Dans la recherche que nous menons, il y a toujours d’abord la tentative de faire corps avec le corps de l’écriture, qui est la voix de l’écrivain, comme le musicien fait corps avec le corps musical du compositeur déposé dans la partition. Cette volonté impose pour chaque acteur d’incorporer cette partition, et de trouver comment la singularité de son corps-instrument peut en jouer, la jouer. Ce corps musical qui exige de lui un certain souffle, une certaine respiration, diverses tensions, relâchements et suspensions des gestes et du corps. Chercher pour chacun un point d’intimité avec l’oeuvre pour que sa voix d’acteur, de chanteur, de passeur puisse dire comment cette intimité résonne dans l’existence même de son être. Ce qui est travaillé c’est d’abord donc la voix de l’écrivain, l’oeuvre au pied du texte, sans distribution de personnage et sans souci de figure, car petit à petit la langue incarnée se révèle dans les corps et dans l’espace, et les fantômes, les entités arrivent. Les textes travaillés ont été toujours mis en résonance avec des textes poétiques.

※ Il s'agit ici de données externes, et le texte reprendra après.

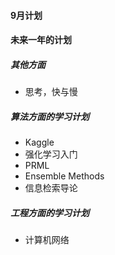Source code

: #### 9月计划







#### 未来一年的计划

##### 其他方面

- 思考，快与慢

##### 算法方面的学习计划

- Kaggle
- 强化学习入门
- PRML
- Ensemble Methods
- 信息检索导论

##### 工程方面的学习计划

- 计算机网络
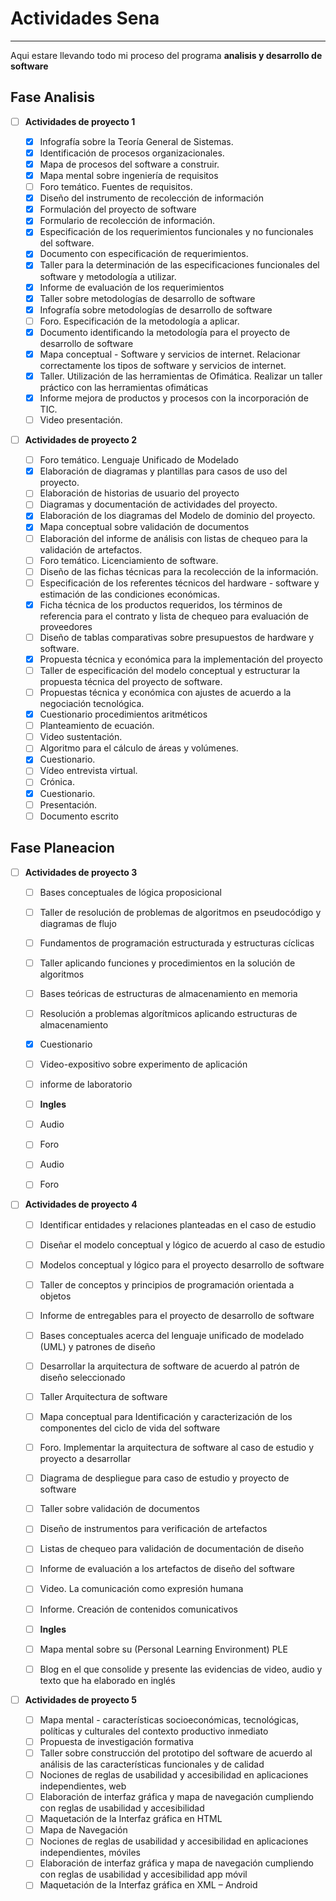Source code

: # Actividades Sena
____________________
Aqui estare llevando todo mi proceso del programa **analisis y desarrollo de software**


## Fase Analisis

  * [ ] **Actividades de proyecto 1**
  
    * [x] Infografía sobre la Teoría General de Sistemas.
    * [x] Identificación de procesos organizacionales.
    * [x] Mapa de procesos del software a construir.
    * [x] Mapa mental sobre ingeniería de requisitos
    * [ ] Foro temático. Fuentes de requisitos.
    * [x] Diseño del instrumento de recolección de información
    * [x] Formulación del proyecto de software
    * [x] Formulario de recolección de información.
    * [x] Especificación de los requerimientos funcionales y no funcionales del software.
    * [X] Documento con especificación de requerimientos.
    * [X] Taller para la determinación de las especificaciones funcionales del software y metodología a utilizar.
    * [X] Informe de evaluación de los requerimientos
    * [x] Taller sobre metodologías de desarrollo de software
    * [x] Infografía sobre metodologías de desarrollo de software
    * [ ] Foro. Especificación de la metodología a aplicar.
    * [x] Documento identificando la metodología para el proyecto de desarrollo de software
    * [X] Mapa conceptual - Software y servicios de internet. Relacionar correctamente los tipos de software y servicios de internet.
    * [x] Taller. Utilización de las herramientas de Ofimática. Realizar un taller práctico con las herramientas ofimáticas
    * [x] Informe mejora de productos y procesos con la incorporación de TIC.
    * [ ] Video presentación.
    
  * [ ] **Actividades de proyecto 2**
    * [ ] Foro temático. Lenguaje Unificado de Modelado 
    * [x] Elaboración de diagramas y plantillas para casos de uso del proyecto.
    * [ ] Elaboración de historias de usuario del proyecto
    * [ ] Diagramas y documentación de actividades del proyecto.
    * [x] Elaboración de los diagramas del Modelo de dominio del proyecto.
    * [x] Mapa conceptual sobre validación de documentos
    * [ ] Elaboración del informe de análisis con listas de chequeo para la validación de artefactos.
    * [ ] Foro temático. Licenciamiento de software.
    * [ ] Diseño de las fichas técnicas para la recolección de la información.
    * [ ] Especificación de los referentes técnicos del hardware - software y estimación de las condiciones económicas.
    * [x] Ficha técnica de los productos requeridos, los términos de referencia para el contrato y lista de chequeo para evaluación de proveedores
    * [ ] Diseño de tablas comparativas sobre presupuestos de hardware y software.
    * [x] Propuesta técnica y económica para la implementación del proyecto
    * [ ] Taller de especificación del modelo conceptual y estructurar la propuesta técnica del proyecto de software. 
    * [ ] Propuestas técnica y económica con ajustes de acuerdo a la negociación tecnológica.
    * [x] Cuestionario procedimientos aritméticos
    * [ ] Planteamiento de ecuación.
    * [ ] Video sustentación.
    * [ ] Algoritmo para el cálculo de áreas y volúmenes.
    * [x] Cuestionario.
    * [ ] Vídeo entrevista virtual.
    * [ ] Crónica.
    * [x] Cuestionario.
    * [ ] Presentación.
    * [ ] Documento escrito

## Fase Planeacion

  * [ ] **Actividades de proyecto 3**
  
    * [ ] Bases conceptuales de lógica proposicional
    * [ ] Taller de resolución de problemas de algoritmos en pseudocódigo y diagramas de flujo
    * [ ] Fundamentos de programación estructurada y estructuras cíclicas
    * [ ] Taller aplicando funciones y procedimientos en la solución de algoritmos 
    * [ ] Bases teóricas de estructuras de almacenamiento en memoria
    * [ ] Resolución a problemas algorítmicos aplicando estructuras de almacenamiento
    * [x] Cuestionario 
    * [ ] Video-expositivo sobre experimento de aplicación 
    * [ ] informe de laboratorio
    
    * [ ] **Ingles**
   
    * [ ] Audio    
    * [ ] Foro
    * [ ] Audio
    * [ ] Foro
    
  * [ ] **Actividades de proyecto 4**
  
    * [ ] Identificar entidades y relaciones planteadas en el caso de estudio 
    * [ ] Diseñar el modelo conceptual y lógico de acuerdo al caso de estudio 
    * [ ] Modelos conceptual y lógico para el proyecto desarrollo de software 
    * [ ] Taller de conceptos y principios de programación orientada a objetos
    * [ ] Informe de entregables para el proyecto de desarrollo de software
    * [ ] Bases conceptuales acerca del lenguaje unificado de modelado (UML) y patrones de diseño
    * [ ] Desarrollar la arquitectura de software de acuerdo al patrón de diseño seleccionado
    * [ ] Taller Arquitectura de software
    * [ ] Mapa conceptual para Identificación y caracterización de los componentes del ciclo de vida del software
    * [ ] Foro. Implementar la arquitectura de software al caso de estudio y proyecto a desarrollar
    * [ ] Diagrama de despliegue para caso de estudio y proyecto de software
    * [ ] Taller sobre validación de documentos
    * [ ] Diseño de instrumentos para verificación de artefactos 
    * [ ] Listas de chequeo para validación de documentación de diseño 
    * [ ] Informe de evaluación a los artefactos de diseño del software 
    * [ ] Video. La comunicación como expresión humana
    * [ ] Informe. Creación de contenidos comunicativos
   
    * [ ] **Ingles**
    
    * [ ] Mapa mental sobre su (Personal Learning Environment) PLE
    * [ ] Blog en el que consolide y presente las evidencias de video, audio y texto que ha elaborado en inglés
     
  * [ ] **Actividades de proyecto 5**
  
    * [ ] Mapa mental - características socioeconómicas, tecnológicas, políticas y culturales del contexto productivo inmediato 
    * [ ] Propuesta de investigación formativa
    * [ ] Taller sobre construcción del prototipo del software de acuerdo al análisis de las características funcionales y de calidad
    * [ ] Nociones de reglas de usabilidad y accesibilidad en aplicaciones independientes, web
    * [ ] Elaboración de interfaz gráfica y mapa de navegación cumpliendo con reglas de usabilidad y accesibilidad 
    * [ ] Maquetación de la Interfaz gráfica en HTML
    * [ ] Mapa de Navegación
    * [ ] Nociones de reglas de usabilidad y accesibilidad en aplicaciones independientes, móviles
    * [ ] Elaboración de interfaz gráfica y mapa de navegación cumpliendo con reglas de usabilidad y accesibilidad app móvil 
    * [ ] Maquetación de la Interfaz gráfica en XML – Android  
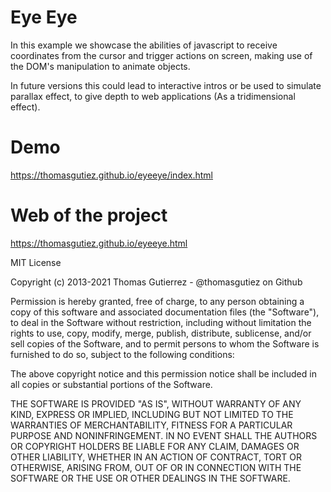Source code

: # Eye Eye
In this example we showcase the abilities of javascript to receive coordinates from the cursor and trigger actions on screen, making use of the DOM's manipulation to animate objects.

In future versions this could lead to interactive intros or be used to simulate parallax effect, to give depth to web applications (As a tridimensional effect).

# Demo
https://thomasgutiez.github.io/eyeeye/index.html

# Web of the project
https://thomasgutiez.github.io/eyeeye.html


MIT License

Copyright (c) 2013-2021 Thomas Gutierrez - @thomasgutiez on Github

Permission is hereby granted, free of charge, to any person obtaining a copy
of this software and associated documentation files (the "Software"), to deal
in the Software without restriction, including without limitation the rights
to use, copy, modify, merge, publish, distribute, sublicense, and/or sell
copies of the Software, and to permit persons to whom the Software is
furnished to do so, subject to the following conditions:

The above copyright notice and this permission notice shall be included in all
copies or substantial portions of the Software.

THE SOFTWARE IS PROVIDED "AS IS", WITHOUT WARRANTY OF ANY KIND, EXPRESS OR
IMPLIED, INCLUDING BUT NOT LIMITED TO THE WARRANTIES OF MERCHANTABILITY,
FITNESS FOR A PARTICULAR PURPOSE AND NONINFRINGEMENT. IN NO EVENT SHALL THE
AUTHORS OR COPYRIGHT HOLDERS BE LIABLE FOR ANY CLAIM, DAMAGES OR OTHER
LIABILITY, WHETHER IN AN ACTION OF CONTRACT, TORT OR OTHERWISE, ARISING FROM,
OUT OF OR IN CONNECTION WITH THE SOFTWARE OR THE USE OR OTHER DEALINGS IN THE
SOFTWARE.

Certaines de ces questions sont entrées en résonance avec mon travail de musicothérapeute. Ce sont ces années de rencontre avec les autistes… Le corps, dans son balancement, est souvent un grand métronome, et quelquefois s’ajoute même un geste continu de la main ou d’un objet qui est agité avec une vibration elle aussi métronomique. Dans l’espace aussi des déplacements, charges et décharges du corps pour cette impossible parole. Mais il y a aussi le son. Musique de bouche. Ces bruits de bouche, souffles, raclements de gorges, chuintements, halètements, tétements. Le cri, les cris. La voix. Motifs répétitifs, phrases codées d’un disque rayé de la mémoire.